Click on images to enlarge​
Small dome in the Compton-Belkovich region (61.33 °N, 99.68 °E). Evidence indicates a volcanic origin for this and other intriguing features in the region. Incidence angle is 64°, Sun is from the SSW, image is ~510 m across. NAC image number M139238146L.
[NASA/GSFC/Arizona State University]​
Same dome, lower Sun. The low Sun brings out small topographic features, note the summit boulder shadows. Image is 600 m on a side, NAC image number M119198897R.
[NASA/GSFC/Arizona State University]​


Since the domes in the Compton-Belkovich area are rounded and smooth (excepting the boulders scattered across the summit) they are not easy to spot. At sunrise and sunset (above) even smooth topography casts long shadows. In this case the Sun is 13° degrees above the horizon, showing that the slopes of the dome are steeper than 13°, an important clue to unraveling its origin. Steeper slopes often mean more viscous magma, which in turn points toward more silica rich compositions.

Click on image to enlarge​
Subsampled NAC image showing a wider view of dome and surroundings.
[NASA/GSFC/Arizona State University]​


Are you having trouble seeing the feature as a dome, that is, with positive relief? Consider the above subsampled NAC image that shows a wider view and includes a small crater just east of the dome. The sun is from the left. Sometimes your brain can be fooled - you see what is up as what is down. If you know the Sun direction you can "force" the ups to become downs, and vice versa. And what about the little crater at the top of the dome? Is it a volcanic vent or an impact crater? If you said “impact crater” – you are right! The top of the dome is actually about 100 m south of the small crater. The crater just happens to be near the top of the dome.

Click on image to enlarge​
WAC mosaic showing the whole Compton-Belkovich region. The small dome and crater shown in the previous image are located at the tip of the arrow.


The Compton-Belkovich volcanic complex is easily spotted as the relatively bright area in the center-left side of the WAC mosaic (above), covering an area of about 35 km across. For scale, the distance between the longitude lines is about 15 km.

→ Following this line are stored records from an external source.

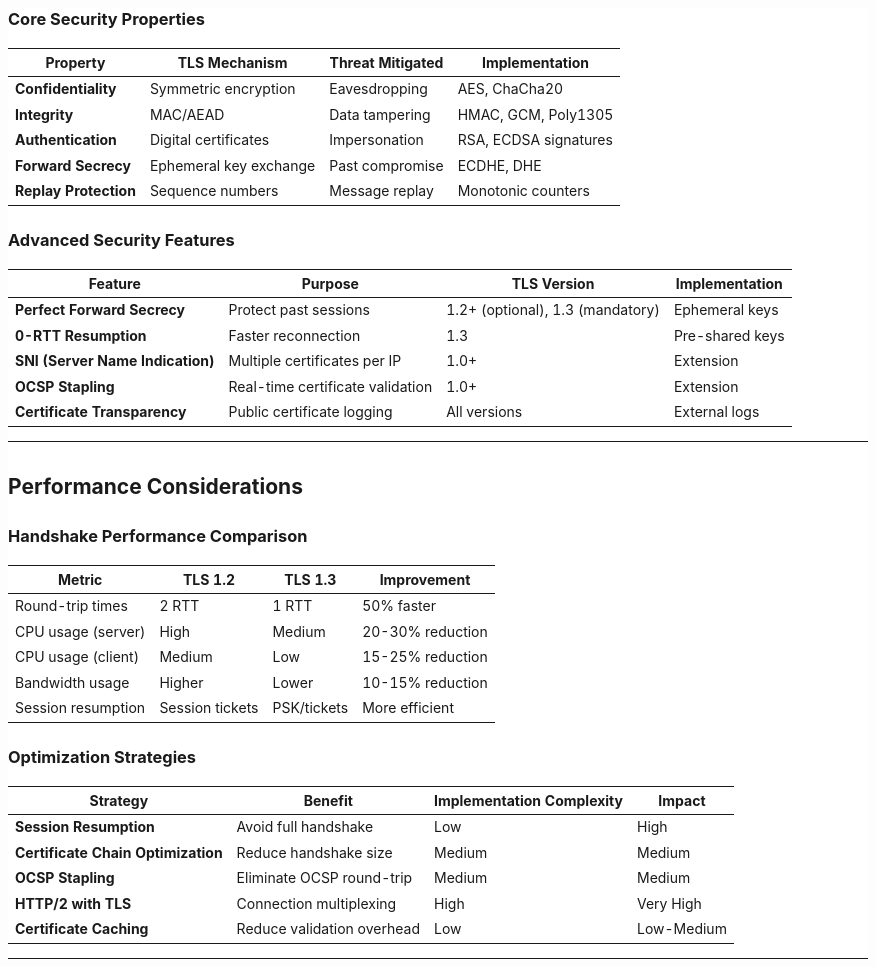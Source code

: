 ### Core Security Properties

| **Property** | **TLS Mechanism** | **Threat Mitigated** | **Implementation** |
|--------------|-------------------|----------------------|-------------------|
| **Confidentiality** | Symmetric encryption | Eavesdropping | AES, ChaCha20 |
| **Integrity** | MAC/AEAD | Data tampering | HMAC, GCM, Poly1305 |
| **Authentication** | Digital certificates | Impersonation | RSA, ECDSA signatures |
| **Forward Secrecy** | Ephemeral key exchange | Past compromise | ECDHE, DHE |
| **Replay Protection** | Sequence numbers | Message replay | Monotonic counters |

### Advanced Security Features

| **Feature** | **Purpose** | **TLS Version** | **Implementation** |
|-------------|-------------|-----------------|-------------------|
| **Perfect Forward Secrecy** | Protect past sessions | 1.2+ (optional), 1.3 (mandatory) | Ephemeral keys |
| **0-RTT Resumption** | Faster reconnection | 1.3 | Pre-shared keys |
| **SNI (Server Name Indication)** | Multiple certificates per IP | 1.0+ | Extension |
| **OCSP Stapling** | Real-time certificate validation | 1.0+ | Extension |
| **Certificate Transparency** | Public certificate logging | All versions | External logs |

---

## Performance Considerations

### Handshake Performance Comparison

| **Metric** | **TLS 1.2** | **TLS 1.3** | **Improvement** |
|------------|-------------|-------------|-----------------|
| Round-trip times | 2 RTT | 1 RTT | 50% faster |
| CPU usage (server) | High | Medium | 20-30% reduction |
| CPU usage (client) | Medium | Low | 15-25% reduction |
| Bandwidth usage | Higher | Lower | 10-15% reduction |
| Session resumption | Session tickets | PSK/tickets | More efficient |

### Optimization Strategies

| **Strategy** | **Benefit** | **Implementation Complexity** | **Impact** |
|--------------|-------------|------------------------------|------------|
| **Session Resumption** | Avoid full handshake | Low | High |
| **Certificate Chain Optimization** | Reduce handshake size | Medium | Medium |
| **OCSP Stapling** | Eliminate OCSP round-trip | Medium | Medium |
| **HTTP/2 with TLS** | Connection multiplexing | High | Very High |
| **Certificate Caching** | Reduce validation overhead | Low | Low-Medium |

---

Click on image to enlarge​
Composite image showing geochemistry from Lunar Prospector.
[Jolliff et al, 2011]​


The Compton-Belkovich site was of special interest even before the LRO mission began. Back in 1998 the Lunar Prospector spacecraft, with its gamma-ray spectrometer, measured the global distribution of the element thorium, which has a strong peak in the gamma-ray spectrum because it is naturally radioactive. Although much of the Moon’s thorium, at least as expressed on the surface, lies mostly on the nearside, a terrain between the craters Compton and Belkovich lit up like a bull’s eye (above).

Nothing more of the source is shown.